Chapter 10: Review of Inferential Statistics
The goal of statistical inference is to use sample data to estimate a parameter (a statistic about the population) or determine whether to believe a claim that has been made about the population. We never actually observe the parameter we are interested in; instead we use an estimate of the parameter based on data from a sample. The sample estimate is almost always different from the claimed value of the parameter. There are then two possibilities: the difference (between the estimate and the claim) may be real or it may be due to chance. Thus, the fundamental question of statistical inference becomes, Is the difference real or due to chance?
To answer the fundamental question, we require a model for the data generation process, or DGP. The DGP describes how each observation in the data set was produced. It usually contains a description of the chance process at work.

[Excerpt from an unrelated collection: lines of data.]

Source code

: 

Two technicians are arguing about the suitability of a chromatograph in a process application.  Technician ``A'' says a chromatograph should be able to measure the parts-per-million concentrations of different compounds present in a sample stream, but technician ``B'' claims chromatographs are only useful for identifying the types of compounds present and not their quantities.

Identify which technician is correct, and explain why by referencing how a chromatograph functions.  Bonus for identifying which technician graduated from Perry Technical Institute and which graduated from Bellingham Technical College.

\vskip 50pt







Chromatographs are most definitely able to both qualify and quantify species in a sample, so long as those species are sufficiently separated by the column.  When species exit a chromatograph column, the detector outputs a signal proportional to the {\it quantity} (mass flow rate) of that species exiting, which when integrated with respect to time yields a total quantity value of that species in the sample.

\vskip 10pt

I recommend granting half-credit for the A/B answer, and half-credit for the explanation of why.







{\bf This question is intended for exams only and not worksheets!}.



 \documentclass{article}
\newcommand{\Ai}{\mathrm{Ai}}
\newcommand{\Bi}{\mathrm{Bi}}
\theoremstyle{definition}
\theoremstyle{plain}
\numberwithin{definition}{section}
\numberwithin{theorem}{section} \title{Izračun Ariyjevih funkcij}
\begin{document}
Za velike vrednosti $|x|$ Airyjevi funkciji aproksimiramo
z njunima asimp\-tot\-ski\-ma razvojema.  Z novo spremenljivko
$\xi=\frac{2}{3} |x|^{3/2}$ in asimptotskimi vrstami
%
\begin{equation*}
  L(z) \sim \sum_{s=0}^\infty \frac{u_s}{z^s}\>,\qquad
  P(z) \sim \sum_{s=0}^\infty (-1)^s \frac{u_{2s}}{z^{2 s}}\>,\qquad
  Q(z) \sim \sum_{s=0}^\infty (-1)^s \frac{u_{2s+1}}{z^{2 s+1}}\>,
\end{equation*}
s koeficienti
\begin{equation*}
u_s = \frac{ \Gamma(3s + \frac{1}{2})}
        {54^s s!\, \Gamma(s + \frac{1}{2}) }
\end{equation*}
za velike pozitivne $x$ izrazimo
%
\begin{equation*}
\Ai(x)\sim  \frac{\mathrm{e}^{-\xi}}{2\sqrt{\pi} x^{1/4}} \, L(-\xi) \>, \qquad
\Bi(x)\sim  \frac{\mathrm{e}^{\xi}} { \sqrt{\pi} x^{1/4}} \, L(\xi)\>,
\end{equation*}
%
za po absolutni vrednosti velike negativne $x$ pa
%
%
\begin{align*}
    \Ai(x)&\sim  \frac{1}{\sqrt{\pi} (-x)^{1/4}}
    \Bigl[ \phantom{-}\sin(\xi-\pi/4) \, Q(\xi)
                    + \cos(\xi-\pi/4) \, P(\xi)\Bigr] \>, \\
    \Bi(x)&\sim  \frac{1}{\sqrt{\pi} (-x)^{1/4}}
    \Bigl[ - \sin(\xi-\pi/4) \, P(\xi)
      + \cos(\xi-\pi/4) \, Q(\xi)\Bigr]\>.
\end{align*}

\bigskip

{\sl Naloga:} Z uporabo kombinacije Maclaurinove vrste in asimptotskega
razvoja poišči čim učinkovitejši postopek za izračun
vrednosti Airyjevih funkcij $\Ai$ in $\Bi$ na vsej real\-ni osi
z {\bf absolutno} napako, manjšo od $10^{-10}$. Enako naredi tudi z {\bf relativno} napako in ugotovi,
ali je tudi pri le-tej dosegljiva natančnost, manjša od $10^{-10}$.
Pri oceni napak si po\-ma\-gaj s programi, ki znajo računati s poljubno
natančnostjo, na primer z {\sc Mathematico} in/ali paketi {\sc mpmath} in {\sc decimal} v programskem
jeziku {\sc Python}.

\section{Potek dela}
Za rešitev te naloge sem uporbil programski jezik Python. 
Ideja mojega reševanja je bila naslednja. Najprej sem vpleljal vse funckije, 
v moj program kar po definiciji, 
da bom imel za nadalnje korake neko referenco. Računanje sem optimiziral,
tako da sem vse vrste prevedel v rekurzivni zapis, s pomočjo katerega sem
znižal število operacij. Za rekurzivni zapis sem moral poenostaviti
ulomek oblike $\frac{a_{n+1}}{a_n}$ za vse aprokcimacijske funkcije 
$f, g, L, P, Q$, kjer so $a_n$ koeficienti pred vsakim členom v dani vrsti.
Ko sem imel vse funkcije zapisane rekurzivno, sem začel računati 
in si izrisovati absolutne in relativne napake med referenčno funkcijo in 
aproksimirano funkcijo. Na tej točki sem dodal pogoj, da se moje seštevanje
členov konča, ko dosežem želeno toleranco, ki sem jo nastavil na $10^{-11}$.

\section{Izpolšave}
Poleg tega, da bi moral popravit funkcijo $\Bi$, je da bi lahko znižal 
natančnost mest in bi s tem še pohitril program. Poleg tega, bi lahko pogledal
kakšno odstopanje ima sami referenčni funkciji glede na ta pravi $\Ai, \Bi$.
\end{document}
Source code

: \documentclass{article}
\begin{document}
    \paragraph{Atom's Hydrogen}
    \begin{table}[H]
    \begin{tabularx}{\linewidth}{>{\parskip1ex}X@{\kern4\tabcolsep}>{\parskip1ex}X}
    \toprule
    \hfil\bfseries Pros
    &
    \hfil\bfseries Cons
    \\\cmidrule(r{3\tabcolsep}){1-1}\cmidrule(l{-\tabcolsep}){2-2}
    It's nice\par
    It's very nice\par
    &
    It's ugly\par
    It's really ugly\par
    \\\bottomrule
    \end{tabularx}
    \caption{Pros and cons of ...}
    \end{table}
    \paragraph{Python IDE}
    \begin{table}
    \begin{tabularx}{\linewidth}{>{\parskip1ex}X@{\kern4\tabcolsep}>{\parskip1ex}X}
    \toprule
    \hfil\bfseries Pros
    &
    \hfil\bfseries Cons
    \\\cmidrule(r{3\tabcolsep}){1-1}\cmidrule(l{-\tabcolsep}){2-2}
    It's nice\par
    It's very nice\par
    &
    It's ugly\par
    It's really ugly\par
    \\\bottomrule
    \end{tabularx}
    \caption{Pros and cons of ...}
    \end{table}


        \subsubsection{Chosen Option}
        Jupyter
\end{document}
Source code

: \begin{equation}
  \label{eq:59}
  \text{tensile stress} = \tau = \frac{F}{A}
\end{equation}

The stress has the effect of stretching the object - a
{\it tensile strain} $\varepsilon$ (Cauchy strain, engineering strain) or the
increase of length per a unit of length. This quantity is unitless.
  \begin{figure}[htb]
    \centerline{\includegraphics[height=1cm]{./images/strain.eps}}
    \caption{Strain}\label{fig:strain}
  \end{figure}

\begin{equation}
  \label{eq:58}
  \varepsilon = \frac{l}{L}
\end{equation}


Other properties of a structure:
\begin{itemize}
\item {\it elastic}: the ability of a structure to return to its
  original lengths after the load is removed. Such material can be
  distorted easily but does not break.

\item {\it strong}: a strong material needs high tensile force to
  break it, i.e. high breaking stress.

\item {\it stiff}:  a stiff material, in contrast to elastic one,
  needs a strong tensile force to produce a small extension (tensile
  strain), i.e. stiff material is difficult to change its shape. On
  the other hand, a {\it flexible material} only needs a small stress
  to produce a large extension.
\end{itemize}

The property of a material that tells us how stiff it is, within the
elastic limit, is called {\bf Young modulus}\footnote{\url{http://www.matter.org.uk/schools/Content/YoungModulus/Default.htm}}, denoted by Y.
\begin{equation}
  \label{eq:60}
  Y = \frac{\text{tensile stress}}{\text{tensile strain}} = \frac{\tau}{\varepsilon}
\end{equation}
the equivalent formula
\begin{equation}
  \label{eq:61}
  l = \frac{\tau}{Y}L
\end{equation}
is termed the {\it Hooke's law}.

Given a DGP and certain parameter values, we can calculate the probability of observing particular ranges of outcomes.
In this chapter,we try to clarify these complicated issues by reviewing basic concepts of inference from introductory statistics. Our approach is somewhat unusual in that we downplay the mathematical formalism and instead emphasize the logic of statistical inference. We borrow the extremely useful metaphor of a box model from Freedman, Pisani, and Purves (1998). The box model is a way of concretely representing a random variable. In this chapter, we will distinguish between two basic types of box models – we call them coin-flip and polling box models. Though these models differ in important respects, it turns out that we can answer the fundamental question of inference in the same way with both models.

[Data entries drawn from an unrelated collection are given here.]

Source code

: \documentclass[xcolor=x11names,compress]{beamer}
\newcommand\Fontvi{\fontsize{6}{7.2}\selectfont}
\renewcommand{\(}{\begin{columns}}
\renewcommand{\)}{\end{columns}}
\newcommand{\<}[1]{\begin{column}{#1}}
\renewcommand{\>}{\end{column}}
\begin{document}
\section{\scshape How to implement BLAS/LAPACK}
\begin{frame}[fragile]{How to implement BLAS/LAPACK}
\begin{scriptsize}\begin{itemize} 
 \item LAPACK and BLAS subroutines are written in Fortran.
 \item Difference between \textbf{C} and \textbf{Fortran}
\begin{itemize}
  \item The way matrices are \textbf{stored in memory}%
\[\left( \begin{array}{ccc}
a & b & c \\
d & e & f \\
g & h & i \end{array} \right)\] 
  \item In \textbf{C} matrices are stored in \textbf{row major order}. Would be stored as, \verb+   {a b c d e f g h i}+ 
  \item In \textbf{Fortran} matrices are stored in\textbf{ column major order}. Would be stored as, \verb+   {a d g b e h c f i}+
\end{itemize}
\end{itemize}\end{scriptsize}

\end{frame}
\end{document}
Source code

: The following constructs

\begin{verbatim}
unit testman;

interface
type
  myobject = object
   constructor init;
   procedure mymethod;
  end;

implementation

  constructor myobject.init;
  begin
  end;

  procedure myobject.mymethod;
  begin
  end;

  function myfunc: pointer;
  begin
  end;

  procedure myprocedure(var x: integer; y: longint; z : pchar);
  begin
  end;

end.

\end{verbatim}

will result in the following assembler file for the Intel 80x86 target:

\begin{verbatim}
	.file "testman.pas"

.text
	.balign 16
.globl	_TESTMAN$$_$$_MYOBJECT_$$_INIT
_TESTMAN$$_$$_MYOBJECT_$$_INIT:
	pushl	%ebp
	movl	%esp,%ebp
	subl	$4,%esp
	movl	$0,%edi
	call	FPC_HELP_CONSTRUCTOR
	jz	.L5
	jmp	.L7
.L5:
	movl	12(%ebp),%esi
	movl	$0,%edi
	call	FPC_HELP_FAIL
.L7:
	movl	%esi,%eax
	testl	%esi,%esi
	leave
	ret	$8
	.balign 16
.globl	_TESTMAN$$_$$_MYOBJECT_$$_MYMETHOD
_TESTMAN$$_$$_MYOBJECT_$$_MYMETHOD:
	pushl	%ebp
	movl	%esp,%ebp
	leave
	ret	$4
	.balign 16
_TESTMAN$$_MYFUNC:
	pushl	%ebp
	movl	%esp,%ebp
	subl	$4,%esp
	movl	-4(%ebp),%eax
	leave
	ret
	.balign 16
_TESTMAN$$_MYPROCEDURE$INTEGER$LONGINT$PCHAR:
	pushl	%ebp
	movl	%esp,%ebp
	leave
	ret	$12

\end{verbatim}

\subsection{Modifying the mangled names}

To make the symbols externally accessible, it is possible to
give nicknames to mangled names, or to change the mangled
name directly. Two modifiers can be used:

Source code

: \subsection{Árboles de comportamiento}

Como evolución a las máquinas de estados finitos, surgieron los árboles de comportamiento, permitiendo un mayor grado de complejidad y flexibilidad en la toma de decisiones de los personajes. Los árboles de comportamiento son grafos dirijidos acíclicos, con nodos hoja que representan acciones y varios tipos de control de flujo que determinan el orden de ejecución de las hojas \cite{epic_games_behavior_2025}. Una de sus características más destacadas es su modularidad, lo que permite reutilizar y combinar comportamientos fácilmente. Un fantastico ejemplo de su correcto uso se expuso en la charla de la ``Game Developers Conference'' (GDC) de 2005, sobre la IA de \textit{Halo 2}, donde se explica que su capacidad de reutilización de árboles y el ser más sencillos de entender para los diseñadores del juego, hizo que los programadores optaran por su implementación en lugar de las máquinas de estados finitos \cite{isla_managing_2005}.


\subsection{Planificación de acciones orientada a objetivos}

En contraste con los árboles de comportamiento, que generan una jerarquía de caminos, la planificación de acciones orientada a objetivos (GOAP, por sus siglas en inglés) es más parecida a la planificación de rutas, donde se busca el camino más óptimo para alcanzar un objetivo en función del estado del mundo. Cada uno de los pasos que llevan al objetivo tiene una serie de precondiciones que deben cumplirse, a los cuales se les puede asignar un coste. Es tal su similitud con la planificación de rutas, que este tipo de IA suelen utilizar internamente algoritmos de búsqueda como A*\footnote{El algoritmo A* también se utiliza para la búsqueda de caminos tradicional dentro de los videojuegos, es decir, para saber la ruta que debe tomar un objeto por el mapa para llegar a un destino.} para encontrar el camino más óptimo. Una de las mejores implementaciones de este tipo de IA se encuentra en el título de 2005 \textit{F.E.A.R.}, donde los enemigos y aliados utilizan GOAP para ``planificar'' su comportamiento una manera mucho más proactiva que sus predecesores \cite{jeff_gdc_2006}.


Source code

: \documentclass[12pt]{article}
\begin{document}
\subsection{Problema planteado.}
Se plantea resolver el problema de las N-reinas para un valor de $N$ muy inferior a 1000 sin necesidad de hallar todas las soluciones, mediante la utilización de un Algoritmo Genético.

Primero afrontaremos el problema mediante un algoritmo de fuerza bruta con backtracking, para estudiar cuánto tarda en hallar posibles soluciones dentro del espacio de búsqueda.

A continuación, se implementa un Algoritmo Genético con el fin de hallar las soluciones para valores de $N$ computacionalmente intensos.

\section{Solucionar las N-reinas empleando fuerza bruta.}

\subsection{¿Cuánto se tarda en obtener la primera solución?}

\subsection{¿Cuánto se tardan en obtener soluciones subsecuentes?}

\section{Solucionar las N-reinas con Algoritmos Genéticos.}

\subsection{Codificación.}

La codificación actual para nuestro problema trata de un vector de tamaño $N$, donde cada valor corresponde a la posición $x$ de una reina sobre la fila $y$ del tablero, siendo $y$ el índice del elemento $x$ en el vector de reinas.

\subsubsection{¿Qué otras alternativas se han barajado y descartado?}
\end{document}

In subsequent chapters, we will develop additional box models that are designed to handle the more complicated situations arising when one examines data from observational studies. We will, however, be able to use the basic strategy outlined in this chapter to answer the question of whether the difference is real or due to chance.
The next section introduces the box model as a metaphor for handling chance processes. Sections 10.3 and 10.4 introduce the two fundamental box models and demonstrate how they work.We then present a review of hypothesis testing and follow up with the concept of a consistent estimator. Finally, we explain the algebra of expectations – a set of rules that are useful for computing the expected value and standard deviation of random variables.
We will call on the box model metaphor over and over again throughout the rest of this book. We will almost always employ Monte Carlo analysis to demonstrate properties of the various box models. On occasion, we will make use of results from the algebra of expectations to provide an alternative, more rigorous derivation of these properties.
Although the experienced statistics student may wish to skip this review chapter, we recommend a quick perusal of the material if only to ensure that the box model metaphor makes sense. Of course, every student can benefit from a detailed review to sharpen the crucial skills and concepts learned in an introductory statistics course.